▶ **Directions for this task**
Copy exactly every line below, from the first through the one that contains "- By using the server", and skip all pictures.

*** Record set ***

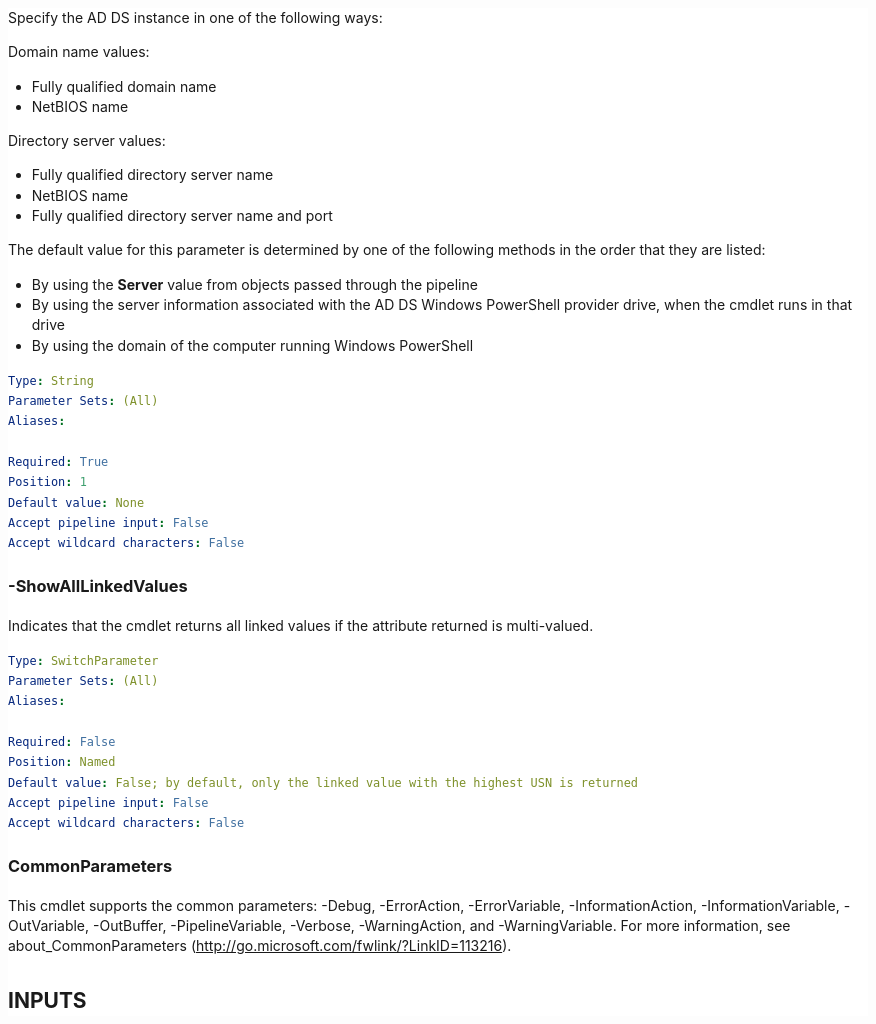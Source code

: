 Specify the AD DS instance in one of the following ways:  

 Domain name values:

- Fully qualified domain name
- NetBIOS name

Directory server values:  

- Fully qualified directory server name
- NetBIOS name
- Fully qualified directory server name and port

The default value for this parameter is determined by one of the following methods in the order that they are listed:

- By using the **Server** value from objects passed through the pipeline
- By using the server information associated with the AD DS Windows PowerShell provider drive, when the cmdlet runs in that drive
- By using the domain of the computer running Windows PowerShell

```yaml
Type: String
Parameter Sets: (All)
Aliases: 

Required: True
Position: 1
Default value: None
Accept pipeline input: False
Accept wildcard characters: False
```

### -ShowAllLinkedValues
Indicates that the cmdlet returns all linked values if the attribute returned is multi-valued.

```yaml
Type: SwitchParameter
Parameter Sets: (All)
Aliases: 

Required: False
Position: Named
Default value: False; by default, only the linked value with the highest USN is returned
Accept pipeline input: False
Accept wildcard characters: False
```

### CommonParameters
This cmdlet supports the common parameters: -Debug, -ErrorAction, -ErrorVariable, -InformationAction, -InformationVariable, -OutVariable, -OutBuffer, -PipelineVariable, -Verbose, -WarningAction, and -WarningVariable. For more information, see about_CommonParameters (http://go.microsoft.com/fwlink/?LinkID=113216).

## INPUTS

*** End of Record set ***

▶ **Result of the task**
Source code

: Specify the AD DS instance in one of the following ways:  

 Domain name values:

- Fully qualified domain name
- NetBIOS name

Directory server values:  

- Fully qualified directory server name
- NetBIOS name
- Fully qualified directory server name and port

The default value for this parameter is determined by one of the following methods in the order that they are listed:

- By using the **Server** value from objects passed through the pipeline
- By using the server information associated with the AD DS Windows PowerShell provider drive, when the cmdlet runs in that drive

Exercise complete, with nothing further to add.